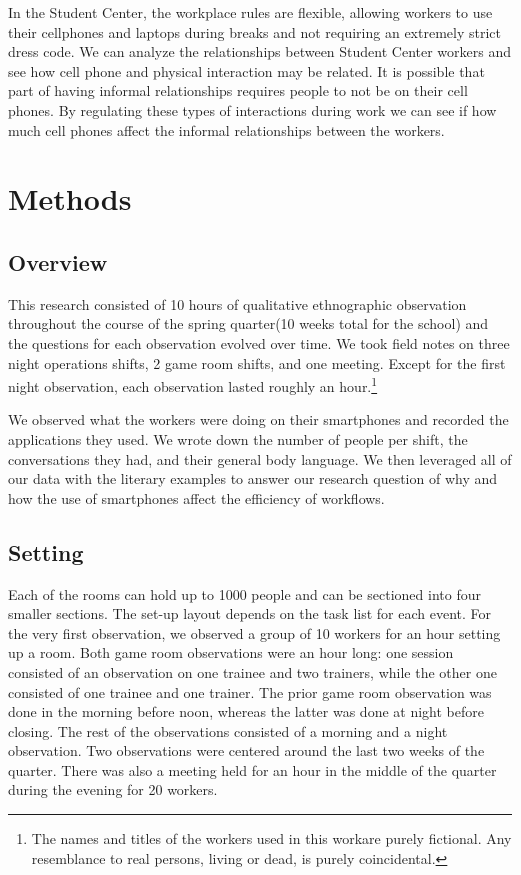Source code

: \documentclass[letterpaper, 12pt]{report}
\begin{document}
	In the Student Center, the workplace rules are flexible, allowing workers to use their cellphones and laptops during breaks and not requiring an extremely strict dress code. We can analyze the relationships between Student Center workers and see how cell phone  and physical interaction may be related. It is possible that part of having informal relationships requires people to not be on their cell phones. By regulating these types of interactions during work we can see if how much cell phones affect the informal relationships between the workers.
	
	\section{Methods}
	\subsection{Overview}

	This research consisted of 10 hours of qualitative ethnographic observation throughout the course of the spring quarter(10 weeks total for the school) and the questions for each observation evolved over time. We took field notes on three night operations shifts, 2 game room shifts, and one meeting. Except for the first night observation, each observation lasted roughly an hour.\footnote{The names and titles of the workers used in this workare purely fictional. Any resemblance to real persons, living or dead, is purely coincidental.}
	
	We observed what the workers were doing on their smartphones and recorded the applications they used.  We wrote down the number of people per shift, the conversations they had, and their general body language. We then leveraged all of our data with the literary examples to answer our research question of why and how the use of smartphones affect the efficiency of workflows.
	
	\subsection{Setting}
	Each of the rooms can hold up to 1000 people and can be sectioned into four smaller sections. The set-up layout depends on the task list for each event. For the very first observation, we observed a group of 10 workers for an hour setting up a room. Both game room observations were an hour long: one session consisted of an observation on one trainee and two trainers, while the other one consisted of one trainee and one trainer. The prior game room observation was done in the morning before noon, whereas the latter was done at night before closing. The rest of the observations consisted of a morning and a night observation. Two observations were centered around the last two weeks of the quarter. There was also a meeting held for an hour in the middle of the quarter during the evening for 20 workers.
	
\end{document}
※ ※ ※
_TASK BRIEF_. Print the material word for word; images are to be left out.

_ANSWER BELOW_.
Source code

: \documentclass[letterpaper, 12pt]{report}
\begin{document}
	In the Student Center, the workplace rules are flexible, allowing workers to use their cellphones and laptops during breaks and not requiring an extremely strict dress code. We can analyze the relationships between Student Center workers and see how cell phone  and physical interaction may be related. It is possible that part of having informal relationships requires people to not be on their cell phones. By regulating these types of interactions during work we can see if how much cell phones affect the informal relationships between the workers.
	
	\section{Methods}
	\subsection{Overview}

	This research consisted of 10 hours of qualitative ethnographic observation throughout the course of the spring quarter(10 weeks total for the school) and the questions for each observation evolved over time. We took field notes on three night operations shifts, 2 game room shifts, and one meeting. Except for the first night observation, each observation lasted roughly an hour.\footnote{The names and titles of the workers used in this workare purely fictional. Any resemblance to real persons, living or dead, is purely coincidental.}
	
	We observed what the workers were doing on their smartphones and recorded the applications they used.  We wrote down the number of people per shift, the conversations they had, and their general body language. We then leveraged all of our data with the literary examples to answer our research question of why and how the use of smartphones affect the efficiency of workflows.
	
	\subsection{Setting}
	Each of the rooms can hold up to 1000 people and can be sectioned into four smaller sections. The set-up layout depends on the task list for each event. For the very first observation, we observed a group of 10 workers for an hour setting up a room. Both game room observations were an hour long: one session consisted of an observation on one trainee and two trainers, while the other one consisted of one trainee and one trainer. The prior game room observation was done in the morning before noon, whereas the latter was done at night before closing. The rest of the observations consisted of a morning and a night observation. Two observations were centered around the last two weeks of the quarter. There was also a meeting held for an hour in the middle of the quarter during the evening for 20 workers.
	
\end{document}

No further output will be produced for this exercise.